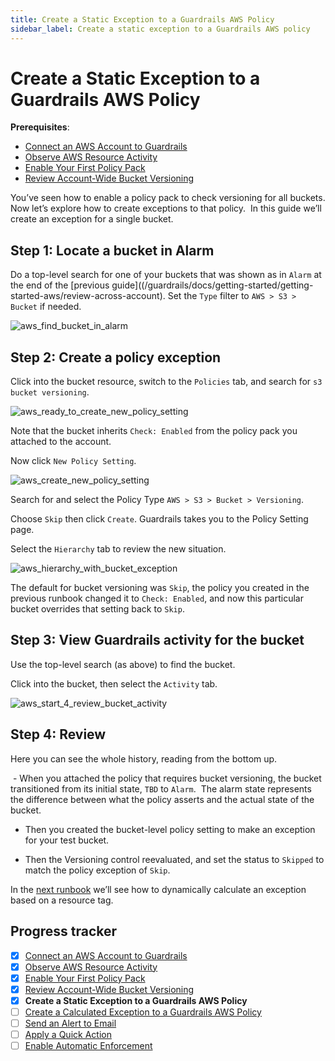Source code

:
 ```yaml
---
title: Create a Static Exception to a Guardrails AWS Policy
sidebar_label: Create a static exception to a Guardrails AWS policy
---
```



# Create a Static Exception to a Guardrails AWS Policy

**Prerequisites**:   
  
- [Connect an AWS Account to Guardrails](/guardrails/docs/getting-started/getting-started-aws/connect-an-account/)
- [Observe AWS Resource Activity](/guardrails/docs/getting-started/getting-started-aws/observe-aws-activity/)
- [Enable Your First Policy Pack](/guardrails/docs/getting-started/getting-started-aws/enable-policy-pack/)
- [Review Account-Wide Bucket Versioning](/guardrails/docs/getting-started/getting-started-aws/review-account-wide/)


You’ve seen how to enable a policy pack to check versioning for all buckets. Now let’s explore how to create exceptions to that policy.  In this guide we’ll create an exception for a single bucket.

## Step 1: Locate a bucket in Alarm

Do a top-level search for one of your buckets that was shown as in `Alarm` at the end of the [previous guide]((/guardrails/docs/getting-started/getting-started-aws/review-across-account). Set the `Type` filter to `AWS > S3 > Bucket` if needed.
<p><img alt="aws_find_bucket_in_alarm" src="/images/docs/guardrails/getting-started/getting-started-aws/create-static-exception/aws-find-bucket-in-alarm.png"/></p>

## Step 2: Create a policy exception

Click into the bucket resource, switch to the `Policies` tab, and search for `s3 bucket versioning`.
<p><img alt="aws_ready_to_create_new_policy_setting" src="/images/docs/guardrails/getting-started/getting-started-aws/create-static-exception/aws-ready-to-create-new-policy-setting.png"/></p>

Note that the bucket inherits `Check: Enabled` from the policy pack you attached to the account.

  
Now click `New Policy Setting`.
<p><img alt="aws_create_new_policy_setting" src="/images/docs/guardrails/getting-started/getting-started-aws/create-static-exception/aws-create-new-policy-setting.png"/></p>

Search for and select the Policy Type `AWS > S3 > Bucket > Versioning`.

  
Choose `Skip` then click `Create`. Guardrails takes you to the Policy Setting page.

Select the `Hierarchy` tab to review the new situation.
<p><img alt="aws_hierarchy_with_bucket_exception" src="/images/docs/guardrails/getting-started/getting-started-aws/create-static-exception/aws-hierarchy-with-bucket-exception.png"/></p>  
  


The default for bucket versioning was `Skip`, the policy you created in the previous runbook changed it to `Check: Enabled`, and now this particular bucket overrides that setting back to `Skip`. 

## Step 3: View Guardrails activity for the bucket

Use the top-level search (as above) to find the bucket.

Click into the bucket, then select the `Activity` tab.
<p><img alt="aws_start_4_review_bucket_activity" src="/images/docs/guardrails/getting-started/getting-started-aws/create-static-exception/aws-start-4-review-bucket-activity.png"/></p>

## Step 4: Review

Here you can see the whole history, reading from the bottom up.

 - When you attached the policy that requires bucket versioning, the bucket transitioned from its initial state, `TBD` to `Alarm`.  The alarm state represents the difference between what the policy asserts and the actual state of the bucket.  
  
- Then you created the bucket-level policy setting to make an exception for your test bucket.  
  
- Then the Versioning control reevaluated, and set the status to `Skipped` to match the policy exception of `Skip`.

  
In the [next runbook](/guardrails/docs/getting-started/getting-started-aws/create-calculated-exception) we’ll see how to dynamically calculate an exception based on a resource tag.


## Progress tracker

- [x] [Connect an AWS Account to Guardrails](path)
- [x] [Observe AWS Resource Activity](path)
- [x] [Enable Your First Policy Pack](path)
- [x] [Review Account-Wide Bucket Versioning](path)
- [x] **Create a Static Exception to a Guardrails AWS Policy**
- [ ] [Create a Calculated Exception to a Guardrails AWS Policy](path)
- [ ] [Send an Alert to Email](path)
- [ ] [Apply a Quick Action](path)
- [ ] [Enable Automatic Enforcement](path)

**Exercise:**
In the records above, locate the lines holding the word "level". Copy each of them.

**Task solution:**
Do a top-level search for one of your buckets that was shown as in `Alarm` at the end of the [previous guide]((/guardrails/docs/getting-started/getting-started-aws/review-across-account). Set the `Type` filter to `AWS > S3 > Bucket` if needed.
Use the top-level search (as above) to find the bucket.
- Then you created the bucket-level policy setting to make an exception for your test bucket.  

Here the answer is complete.